(Stored entries)
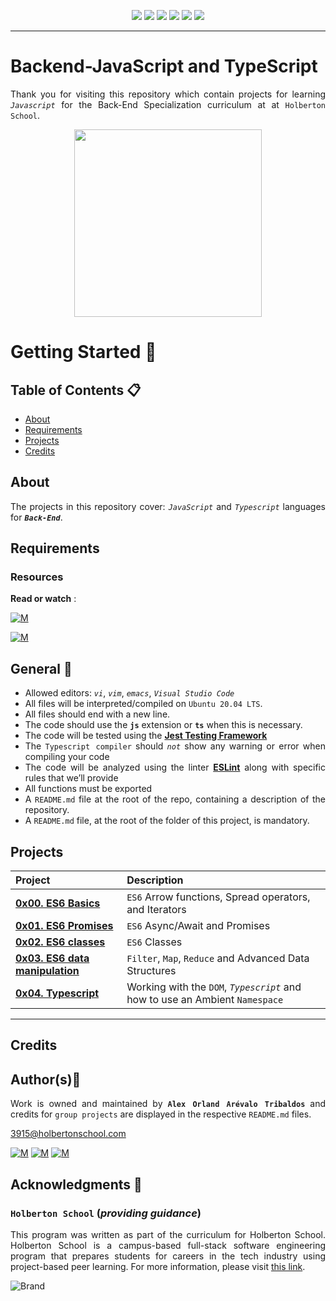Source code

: <p align="center">
<img src="https://img.shields.io/badge/LINUX-darkgreen.svg"/>
<img src="https://img.shields.io/badge/Shell-ligthgreen.svg"/>
<img src="https://img.shields.io/badge/Vim-green.svg"/>
<img src="https://img.shields.io/badge/JavaScript-yellow.svg"/>
<img src="https://img.shields.io/badge/TypeScript-blue.svg"/>
<img src="https://img.shields.io/badge/Markdown-black.svg"/><br>	
</p>

---

# Backend-JavaScript and TypeScript
<div style="text-align: justify">

Thank you for visiting this repository which contain projects for learning *`Javascript`*  for the Back-End Specialization curriculum at at `Holberton School`.

<p align="center">
  <img width="300"  
        src="https://www.horizont.com.hr/posao/backend-developer.gif"
  >
</p>

# Getting Started :running:	
<div style="text-align: justify">
	
## Table of Contents :clipboard:
* [About](#about)
* [Requirements](#requirements)
* [Projects](#projects)
* [Credits](#credits)

	
## About
The projects in this repository cover:
  *`JavaScript`* and *`Typescript`* languages for ***`Back-End`***.

## Requirements 

### Resources

**Read or watch** :

[![M](https://upload.wikimedia.org/wikipedia/commons/thumb/2/2f/Google_2015_logo.svg/80px-Google_2015_logo.svg.png)](https://www.google.com/search?q=backend+in++javascript&source=lmns&bih=929&biw=1920&hl=en&sa=X&ved=2ahUKEwjurIKd3Lr5AhW5xCkDHUDHA9IQ_AUoAHoECAEQAA)

[![M](https://upload.wikimedia.org/wikipedia/commons/thumb/e/e1/Logo_of_YouTube_%282015-2017%29.svg/70px-Logo_of_YouTube_%282015-2017%29.svg.png)](https://www.youtube.com/results?search_query=javascript+for+backend)

	
## General :page_with_curl:
<div style="text-align: justify">
	
- Allowed editors: *`vi`*, *`vim`*, *`emacs`*,  *` Visual Studio Code `*
- All files will be interpreted/compiled on `Ubuntu 20.04 LTS`.
- All files should end with a new line.
- The code should use the  **`js`**  extension or **`ts`** when this is necessary.
- The code will be tested using the **[Jest Testing Framework](https://intranet.hbtn.io/rltoken/-vHHhukhYFxZrd1G0uD3dw)**
- The `Typescript compiler` should *`not`* show any warning or error when compiling your code
- The code will be analyzed using the linter **[ESLint](https://intranet.hbtn.io/rltoken/SXR8c_xOD3tm6NcBkk09dQ)** 
 along with specific rules that we’ll provide
- All functions must be exported
- A `README.md` file at the root of the repo, containing a description of the repository.
- A `README.md` file, at the root of the folder of this project, is mandatory.

## Projects 

| Project | Description |
| :--- | :---|
| **[0x00. ES6 Basics](./0x00-ES6_basic)** | `ES6` Arrow functions, Spread operators, and Iterators |
| **[0x01. ES6 Promises](./0x01-ES6_promise)** | `ES6` Async/Await and Promises |
| **[0x02. ES6 classes](./0x02-ES6_classes)** | `ES6` Classes |
| **[0x03. ES6 data manipulation](./0x03-ES6_data_manipulation)** | `Filter`, `Map`, `Reduce` and Advanced Data Structures |
| **[0x04. Typescript](./0x04-TypeScript)** | Working with the `DOM`, *`Typescript`* and how to use an Ambient `Namespace` |
  
---
	
## Credits

## Author(s):blue_book:

Work is owned and maintained by 
	**`Alex Orland Arévalo Tribaldos`**  and credits for `group projects` are displayed in the respective `README.md` files.

<3915@holbertonschool.com>
	
[![M](https://upload.wikimedia.org/wikipedia/commons/thumb/9/91/Octicons-mark-github.svg/25px-Octicons-mark-github.svg.png)](https://github.com/Alexoat76)
[![M](https://upload.wikimedia.org/wikipedia/fr/thumb/c/c8/Twitter_Bird.svg/25px-Twitter_Bird.svg.png)](https://twitter.com/aoarevalot)
[![M](https://upload.wikimedia.org/wikipedia/commons/thumb/c/ca/LinkedIn_logo_initials.png/25px-LinkedIn_logo_initials.png)](https://www.linkedin.com/in/Alexoat76/)


## Acknowledgments :mega: 

### **`Holberton School`** (*providing guidance*)
	
This program was written as part of the curriculum for Holberton School.
Holberton School is a campus-based full-stack software engineering program
that prepares students for careers in the tech industry using project-based
peer learning. For more information,  please visit [this link](https://www.holbertonschool.com/).

![Brand](https://assets.website-files.com/6105315644a26f77912a1ada/610540e8b4cd6969794fe673_Holberton_School_logo-04-04.svg)
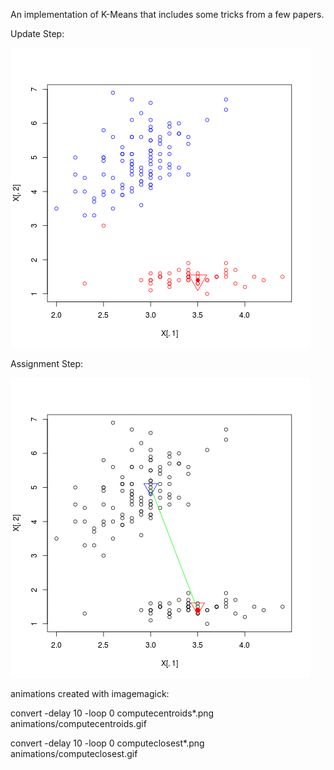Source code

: An implementation of K-Means that includes some tricks from a few papers.


Update Step:

![Update Step](https://raw.githubusercontent.com/MehranGhamaty/RTests/master/animations/computecentroids.gif)


Assignment Step:

![Assignment Step](https://raw.githubusercontent.com/MehranGhamaty/RTests/master/animations/computeclosest.gif)


animations created with imagemagick:

convert -delay 10 -loop 0 computecentroids*.png animations/computecentroids.gif

convert -delay 10 -loop 0 computeclosest*.png animations/computeclosest.gif
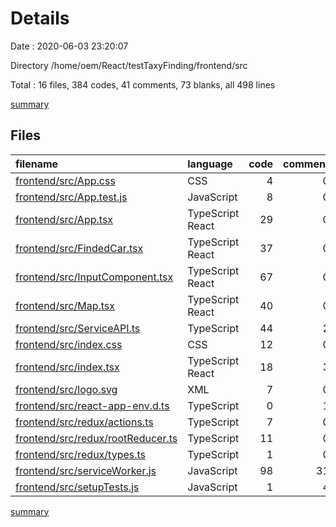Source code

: # Details

Date : 2020-06-03 23:20:07

Directory /home/oem/React/testTaxyFinding/frontend/src

Total : 16 files,  384 codes, 41 comments, 73 blanks, all 498 lines

[summary](results.md)

## Files
| filename | language | code | comment | blank | total |
| :--- | :--- | ---: | ---: | ---: | ---: |
| [frontend/src/App.css](/frontend/src/App.css) | CSS | 4 | 0 | 2 | 6 |
| [frontend/src/App.test.js](/frontend/src/App.test.js) | JavaScript | 8 | 0 | 2 | 10 |
| [frontend/src/App.tsx](/frontend/src/App.tsx) | TypeScript React | 29 | 0 | 7 | 36 |
| [frontend/src/FindedCar.tsx](/frontend/src/FindedCar.tsx) | TypeScript React | 37 | 0 | 6 | 43 |
| [frontend/src/InputComponent.tsx](/frontend/src/InputComponent.tsx) | TypeScript React | 67 | 0 | 12 | 79 |
| [frontend/src/Map.tsx](/frontend/src/Map.tsx) | TypeScript React | 40 | 0 | 11 | 51 |
| [frontend/src/ServiceAPI.ts](/frontend/src/ServiceAPI.ts) | TypeScript | 44 | 2 | 4 | 50 |
| [frontend/src/index.css](/frontend/src/index.css) | CSS | 12 | 0 | 2 | 14 |
| [frontend/src/index.tsx](/frontend/src/index.tsx) | TypeScript React | 18 | 3 | 3 | 24 |
| [frontend/src/logo.svg](/frontend/src/logo.svg) | XML | 7 | 0 | 1 | 8 |
| [frontend/src/react-app-env.d.ts](/frontend/src/react-app-env.d.ts) | TypeScript | 0 | 1 | 1 | 2 |
| [frontend/src/redux/actions.ts](/frontend/src/redux/actions.ts) | TypeScript | 7 | 0 | 3 | 10 |
| [frontend/src/redux/rootReducer.ts](/frontend/src/redux/rootReducer.ts) | TypeScript | 11 | 0 | 5 | 16 |
| [frontend/src/redux/types.ts](/frontend/src/redux/types.ts) | TypeScript | 1 | 0 | 0 | 1 |
| [frontend/src/serviceWorker.js](/frontend/src/serviceWorker.js) | JavaScript | 98 | 31 | 13 | 142 |
| [frontend/src/setupTests.js](/frontend/src/setupTests.js) | JavaScript | 1 | 4 | 1 | 6 |

[summary](results.md)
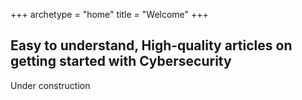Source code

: +++
archetype = "home"
title = "Welcome"
+++

## Easy to understand, High-quality articles on getting started with Cybersecurity

Under construction
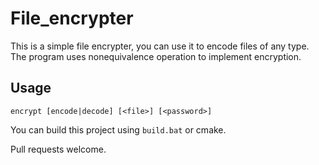 # File_encrypter

This is a simple file encrypter, you can use it to encode files of any type.  
The program uses nonequivalence operation to implement encryption.  

## Usage 
`encrypt [encode|decode] [<file>] [<password>]`

You can build this project using `build.bat` or cmake.

Pull requests welcome.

◆ Exercise brief
Show the lines of the records above that mention "program".

◆ Expected output
This program was written as part of the curriculum for Holberton School.
Holberton School is a campus-based full-stack software engineering program
The program uses nonequivalence operation to implement encryption.  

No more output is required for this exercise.